[Required work]:
Pick each line containing "feature" out of the records.

---------- Records for this exercise

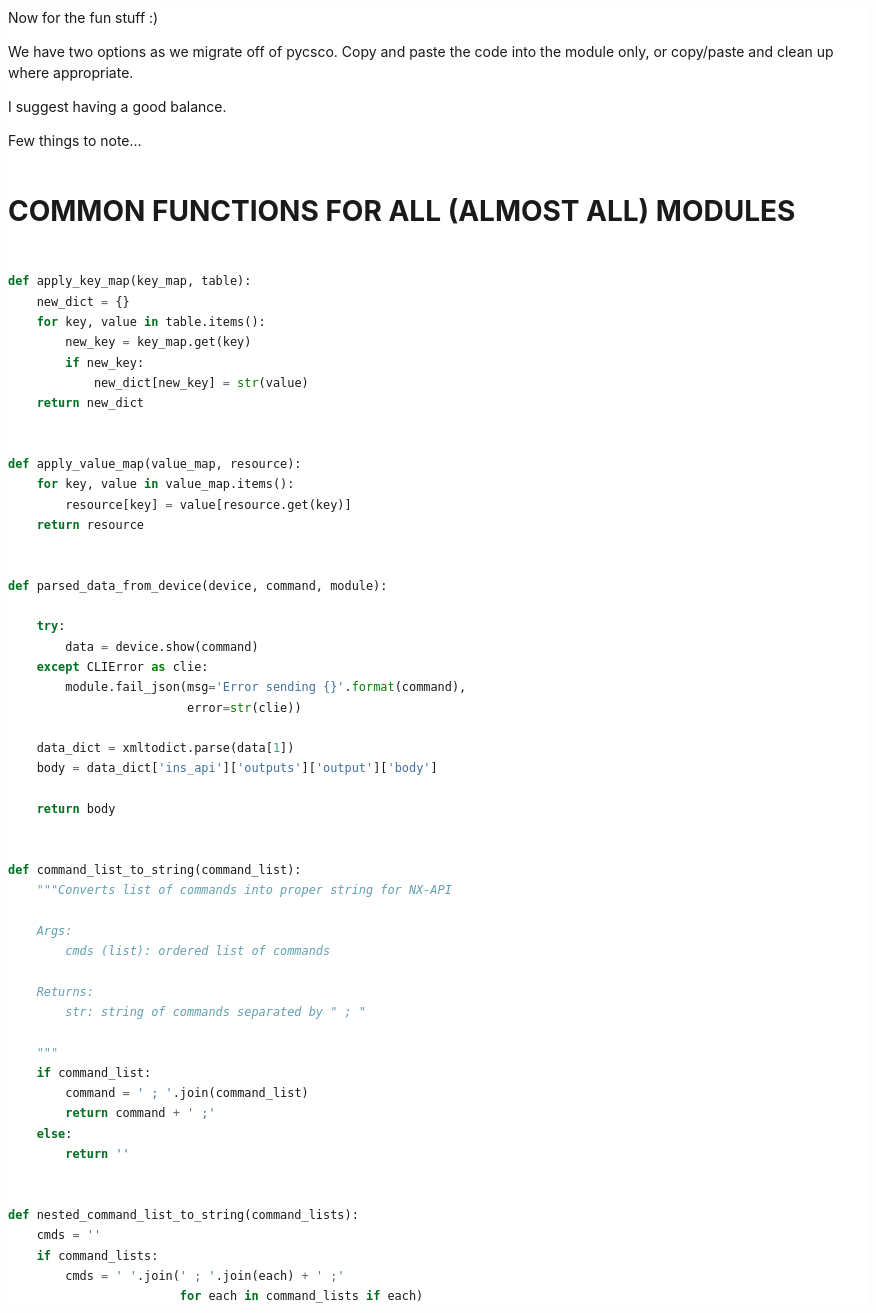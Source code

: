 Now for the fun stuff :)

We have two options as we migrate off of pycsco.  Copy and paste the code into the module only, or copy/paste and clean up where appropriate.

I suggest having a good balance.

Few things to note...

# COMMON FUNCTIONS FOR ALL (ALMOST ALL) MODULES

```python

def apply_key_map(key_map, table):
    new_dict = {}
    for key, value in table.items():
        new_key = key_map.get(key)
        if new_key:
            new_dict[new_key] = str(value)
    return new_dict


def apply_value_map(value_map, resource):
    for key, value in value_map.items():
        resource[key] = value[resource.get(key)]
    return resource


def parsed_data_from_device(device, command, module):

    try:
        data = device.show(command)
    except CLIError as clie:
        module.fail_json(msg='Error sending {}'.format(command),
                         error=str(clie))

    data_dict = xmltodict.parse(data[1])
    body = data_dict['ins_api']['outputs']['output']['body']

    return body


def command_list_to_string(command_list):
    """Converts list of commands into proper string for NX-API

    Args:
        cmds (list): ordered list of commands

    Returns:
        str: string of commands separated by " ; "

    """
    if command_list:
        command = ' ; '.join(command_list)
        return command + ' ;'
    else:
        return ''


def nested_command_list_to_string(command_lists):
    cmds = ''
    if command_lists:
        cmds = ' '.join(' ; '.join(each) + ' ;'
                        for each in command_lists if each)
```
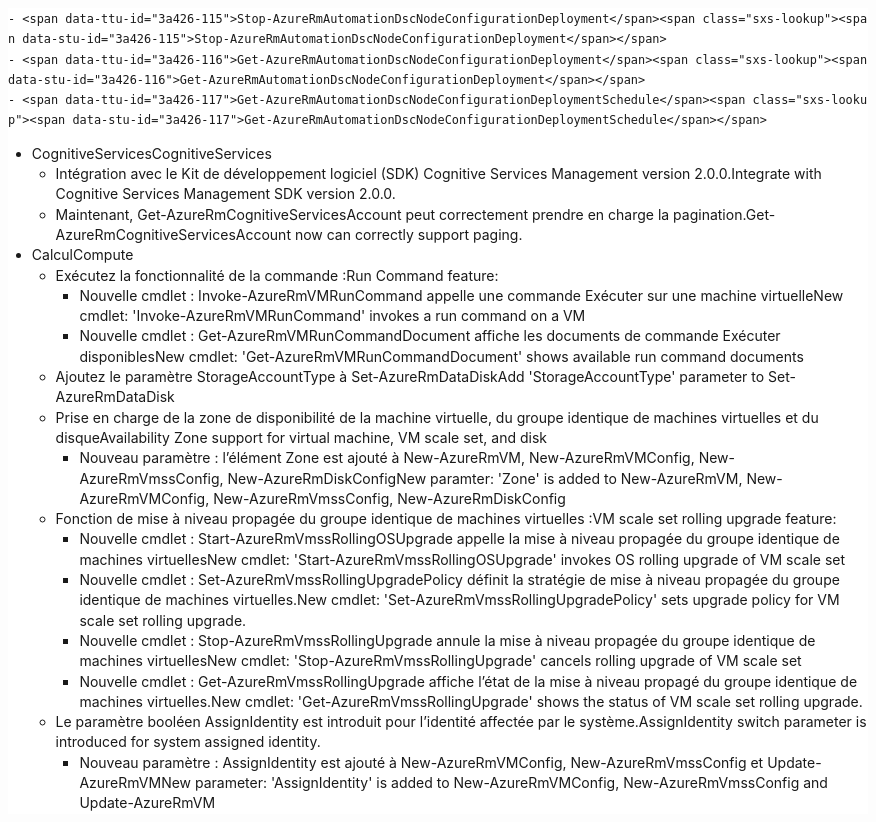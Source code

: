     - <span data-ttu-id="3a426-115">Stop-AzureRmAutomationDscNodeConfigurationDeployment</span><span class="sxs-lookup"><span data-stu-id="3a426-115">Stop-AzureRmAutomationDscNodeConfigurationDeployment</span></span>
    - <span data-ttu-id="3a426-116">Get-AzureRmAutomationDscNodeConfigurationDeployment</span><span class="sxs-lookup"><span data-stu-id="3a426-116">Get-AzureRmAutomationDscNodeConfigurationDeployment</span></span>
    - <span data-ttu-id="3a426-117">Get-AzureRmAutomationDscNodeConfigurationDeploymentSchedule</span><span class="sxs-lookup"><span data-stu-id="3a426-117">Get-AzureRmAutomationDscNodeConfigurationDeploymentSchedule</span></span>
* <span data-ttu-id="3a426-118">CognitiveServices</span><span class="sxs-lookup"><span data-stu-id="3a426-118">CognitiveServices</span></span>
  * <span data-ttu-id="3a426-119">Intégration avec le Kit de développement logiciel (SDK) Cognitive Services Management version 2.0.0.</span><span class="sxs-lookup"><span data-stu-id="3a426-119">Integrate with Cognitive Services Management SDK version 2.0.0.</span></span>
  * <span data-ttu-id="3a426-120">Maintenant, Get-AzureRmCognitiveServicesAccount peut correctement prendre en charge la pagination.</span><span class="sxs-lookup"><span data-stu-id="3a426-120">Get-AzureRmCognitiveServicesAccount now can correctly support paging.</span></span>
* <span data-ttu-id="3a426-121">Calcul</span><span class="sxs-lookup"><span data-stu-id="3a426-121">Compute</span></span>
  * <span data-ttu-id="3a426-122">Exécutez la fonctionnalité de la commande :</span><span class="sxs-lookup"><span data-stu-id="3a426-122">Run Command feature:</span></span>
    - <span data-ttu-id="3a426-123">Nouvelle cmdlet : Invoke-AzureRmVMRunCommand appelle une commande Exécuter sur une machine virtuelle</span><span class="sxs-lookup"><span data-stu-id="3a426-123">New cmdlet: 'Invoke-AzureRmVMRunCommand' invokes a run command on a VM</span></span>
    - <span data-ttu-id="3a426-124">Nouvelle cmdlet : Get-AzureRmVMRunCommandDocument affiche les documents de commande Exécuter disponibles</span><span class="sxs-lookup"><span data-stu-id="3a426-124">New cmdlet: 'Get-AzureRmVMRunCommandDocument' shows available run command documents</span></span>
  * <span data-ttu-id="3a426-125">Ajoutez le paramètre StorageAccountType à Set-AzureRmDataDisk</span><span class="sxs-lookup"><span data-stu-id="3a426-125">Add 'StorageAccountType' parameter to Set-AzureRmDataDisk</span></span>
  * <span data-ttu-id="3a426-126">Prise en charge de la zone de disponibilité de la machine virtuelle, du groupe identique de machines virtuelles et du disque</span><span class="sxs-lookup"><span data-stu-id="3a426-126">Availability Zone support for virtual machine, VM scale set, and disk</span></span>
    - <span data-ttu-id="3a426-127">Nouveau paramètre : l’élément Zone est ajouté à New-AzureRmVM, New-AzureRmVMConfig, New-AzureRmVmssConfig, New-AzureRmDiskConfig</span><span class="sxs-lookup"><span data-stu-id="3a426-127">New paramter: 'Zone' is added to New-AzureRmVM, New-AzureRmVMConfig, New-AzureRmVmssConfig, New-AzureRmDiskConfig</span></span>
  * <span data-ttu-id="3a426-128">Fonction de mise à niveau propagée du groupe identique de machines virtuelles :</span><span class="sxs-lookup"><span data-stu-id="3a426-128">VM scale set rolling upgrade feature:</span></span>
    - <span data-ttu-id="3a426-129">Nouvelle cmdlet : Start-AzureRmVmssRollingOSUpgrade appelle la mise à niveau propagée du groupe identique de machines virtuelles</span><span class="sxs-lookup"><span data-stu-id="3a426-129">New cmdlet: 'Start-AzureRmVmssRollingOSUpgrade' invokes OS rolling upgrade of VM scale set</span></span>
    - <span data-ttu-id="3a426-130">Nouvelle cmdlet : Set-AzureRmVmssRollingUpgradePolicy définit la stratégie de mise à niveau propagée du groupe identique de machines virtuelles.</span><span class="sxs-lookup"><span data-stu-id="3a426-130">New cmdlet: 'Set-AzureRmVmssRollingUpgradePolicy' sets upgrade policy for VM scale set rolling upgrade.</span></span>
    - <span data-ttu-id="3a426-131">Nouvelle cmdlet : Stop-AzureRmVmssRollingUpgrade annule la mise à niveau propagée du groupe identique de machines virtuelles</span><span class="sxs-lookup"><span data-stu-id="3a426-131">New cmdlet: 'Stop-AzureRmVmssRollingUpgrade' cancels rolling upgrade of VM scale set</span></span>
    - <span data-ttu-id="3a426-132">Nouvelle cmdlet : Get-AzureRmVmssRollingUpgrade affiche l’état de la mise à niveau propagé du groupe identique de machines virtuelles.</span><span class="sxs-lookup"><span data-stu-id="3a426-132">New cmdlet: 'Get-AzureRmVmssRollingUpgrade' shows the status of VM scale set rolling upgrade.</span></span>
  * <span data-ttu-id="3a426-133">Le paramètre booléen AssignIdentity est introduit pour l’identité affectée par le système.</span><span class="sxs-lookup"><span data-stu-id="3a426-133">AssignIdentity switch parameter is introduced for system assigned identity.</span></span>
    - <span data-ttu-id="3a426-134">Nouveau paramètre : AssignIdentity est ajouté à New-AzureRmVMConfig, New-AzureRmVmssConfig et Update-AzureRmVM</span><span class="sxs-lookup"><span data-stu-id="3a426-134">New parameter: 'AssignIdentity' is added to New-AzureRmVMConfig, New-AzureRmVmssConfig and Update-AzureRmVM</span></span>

--------------------

[Answer box]:
  * <span data-ttu-id="3a426-122">Exécutez la fonctionnalité de la commande :</span><span class="sxs-lookup"><span data-stu-id="3a426-122">Run Command feature:</span></span>
  * <span data-ttu-id="3a426-128">Fonction de mise à niveau propagée du groupe identique de machines virtuelles :</span><span class="sxs-lookup"><span data-stu-id="3a426-128">VM scale set rolling upgrade feature:</span></span>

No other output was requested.